Kooperatives Descent

Der eine oder andere mag den Dungeon Crawler Descent in der 2nd Edition von Fantasy Flight Games kennen. Den mutigen Helden der Spieler steht der fiese Overlord gegenüber, der von eine Art Spielleiter gespielt wird. Man hat also die klassische Rollenspielsituation, alle Spieler gegen den einen Spieler, der die Monster und Ereignisse spielt.

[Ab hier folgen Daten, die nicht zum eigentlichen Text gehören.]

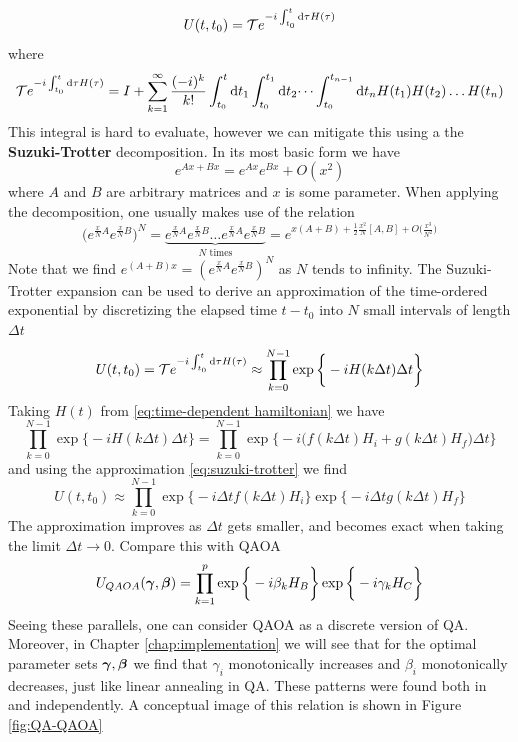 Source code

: \begin{equation}
U(t,t_0) = \mathcal{T}e^{-i\int_{t_0}^t \mathop{}\!\mathrm{d} \tau H(\tau)}
\end{equation}
where 
\begin{equation}
	\mathcal{T}e^{-i\int_{t_0}^t \mathop{}\!\mathrm{d} \tau H(\tau)} = I + \sum_{k=1}^{\infty} \frac{(-i)^k}{k!} \int_{t_0}^t \mathop{}\!\mathrm{d} t_1 \int_{t_0}^{t_1} \mathop{}\!\mathrm{d} t_{2}\dots \int_{t_0}^{t_{n-1}} \mathop{}\!\mathrm{d} t_n H(t_1)H(t_2)\dots H(t_n)
\end{equation}
This integral is hard to evaluate, however we can mitigate this using a the \textbf{Suzuki-Trotter} decomposition. In its most basic form we have \cite{Suzuki05}
\begin{equation}
	e^{Ax+Bx} = e^{Ax}e^{Bx} + O(x^2)
	\label{eq:suzuki-trotter}
\end{equation}
where $A$ and $B$ are arbitrary matrices and $x$ is some parameter. When applying the decomposition, one usually makes use of the relation
\begin{equation}
	\bigg(e^{\frac{x}{N}A}e^{\frac{x}{N}B}\bigg)^N = \underbrace{e^{\frac{x}{N}A}e^{\frac{x}{N}B}\dots e^{\frac{x}{N}A}e^{\frac{x}{N}B}}_{N \text{ times}} = e^{x(A+B) + \frac{1}{2}\frac{x^2}{N}[A,B] +O\big(\frac{x^3}{N^2}\big)}
\end{equation}
Note that we find $e^{(A+B)x} = (e^{\frac{x}{N}A}e^{\frac{x}{N}B})^N$ as $N$ tends to infinity. The Suzuki-Trotter expansion can be used to derive an approximation of the time-ordered exponential by discretizing the elapsed time $t-t_0$ into $N$ small intervals of length $\Delta t$ \cite{SZBW18}
\begin{equation}
	U(t,t_0) = \mathcal{T}e^{-i\int_{t_0}^t \mathop{}\!\mathrm{d} \tau H(\tau)} \approx \prod_{k=0}^{N-1}\exp\bigg\{-iH(k\Delta t) \Delta t\bigg\} 
\end{equation}
Taking $H(t)$ from \eqref{eq:time-dependent hamiltonian} we have 
\begin{equation}
	\prod_{k=0}^{N-1}\exp\bigg\{-iH(k\Delta t) \Delta t\bigg\}  = \prod_{k=0}^{N-1}\exp\bigg\{-i\bigg(f(k\Delta t)H_i+ g(k\Delta t)H_f\bigg) \Delta t\bigg\}
\end{equation}
and using the approximation \eqref{eq:suzuki-trotter} we find 
\begin{equation}
	U(t,t_0) \approx \prod_{k=0}^{N-1}\exp\bigg\{-i\Delta tf(k\Delta t)H_i\bigg\}\exp\bigg\{-i\Delta t g(k\Delta t)H_f\bigg\}
\end{equation}
The approximation improves as $\Delta t$ gets smaller, and becomes exact when taking the limit $\Delta t \to 0$. Compare this with QAOA
\begin{equation}
	U_{QAOA}(\bm{\gamma},\bm{\beta}) = \prod_{k=1}^p \exp\bigg\{-i\beta_k H_B\bigg\}\exp\bigg\{-i\gamma_k H_C\bigg\}
\end{equation}
 Seeing these parallels, one can consider QAOA as a discrete version of QA. Moreover, in Chapter \ref{chap:implementation} we will see that for the optimal parameter sets $\bm{\gamma},\bm{\beta}$ we find that $\gamma_i$ monotonically increases and $\beta_i$ monotonically decreases, just like linear annealing in QA. These patterns were found both in \cite{ZWCPL18} and \cite{Crooks18} independently. A conceptual image of this relation is shown in Figure \ref{fig:QA-QAOA}


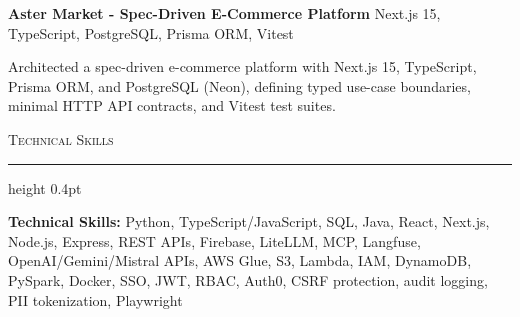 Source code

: \documentclass[letterpaper,11pt]{article}
\newcommand{\resumesection}[1]{%
  \par\vspace{2pt}%
  {\large\scshape #1}\par\vspace{2pt}%
  \hrule height 0.4pt\vspace{2pt}%
}
\newcommand{\projectHeading}[2]{
  \textbf{#1} \hfill #2
}
\begin{document}
\vspace{-4pt}
\projectHeading{Aster Market - Spec-Driven E-Commerce Platform}{Next.js 15, TypeScript, PostgreSQL, Prisma ORM, Vitest}
\begin{tightitemize}
  \item Architected a spec-driven e-commerce platform with Next.js 15, TypeScript, Prisma ORM, and PostgreSQL (Neon), defining typed use-case boundaries, minimal HTTP API contracts, and Vitest test suites.
\end{tightitemize}

\resumesection{Technical Skills}
\textbf{Technical Skills:} Python, TypeScript/JavaScript, SQL, Java, React, Next.js, Node.js, Express, REST APIs, Firebase, LiteLLM, MCP, Langfuse, OpenAI/Gemini/Mistral APIs, AWS Glue, S3, Lambda, IAM, DynamoDB, PySpark, Docker, SSO, JWT, RBAC, Auth0, CSRF protection, audit logging, PII tokenization, Playwright
\end{document}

Das macht unbenommen Spaß und ist auch eine der Stärken von Descent. Nun gibt FFG aber für die Game Nights ab und an ein kooperatives Abenteuer heraus.

Kooperativ? Was ist mit dem Overlord? Geht das überhaupt?

Es geht und das wirklich gut. Wir hatten bei Merlins in Wiesbaden eine Descent Game Night, bei der wir uns ohne Overlord gegen das Spiel gestürzt haben, um ein paar Arme Dörfler aus den Fängen eines gemeinen Ettins zu retten.

Die ganze Zeit begleitete uns Desmond ein älterer Heiler, der im Dorf übrig geblieben war und die Kinder der entführten Eltern betreute.

Der Ettin war jedoch auch nicht alleine – er wurde von pfeilschiessenden Gobelin, Höhlenspinnen und Merriods umgeben, durch die wir uns durchkämpfen mussten. Zwischendrin wurde immer mal wieder eine Aufgabe gestellt, die es zu meistern galt, etwa Dorfbewohner retten.

Aber zurück zum Kooperativen: Der Spielplan steht nicht wie beim normalen Spiel vorher fest, sondern nach jeder Szene gibt es eine Tür und wenn die geöffnet wird, wird per Kartenzug entschieden, welche Szene folgt. Auf der Karte stehen dann noch Besonderheiten für die Szene. Im Handbuch sind die Szenen kartographiert und etwaige Monster und Suchfelder werden platziert. Es gibt drei Hauptszenen, an denen es dann auch Erfahrungspunkte gibt, die man in neue Fähigkeiten investieren kann.

Die Anzahl der Monster variiert mit der Zahl der Spieler, ebenso kann nach einer gewissen Zeit der Akt II beginnen, damit werden die Monster härter und die Schätze besser.

Wie viele Schätze man bekommt wird auf zwei Skalen festgehalten, und bei einer entsprechenden „Kill-Rate“ kann man Karten vom Loot-Deck ziehen.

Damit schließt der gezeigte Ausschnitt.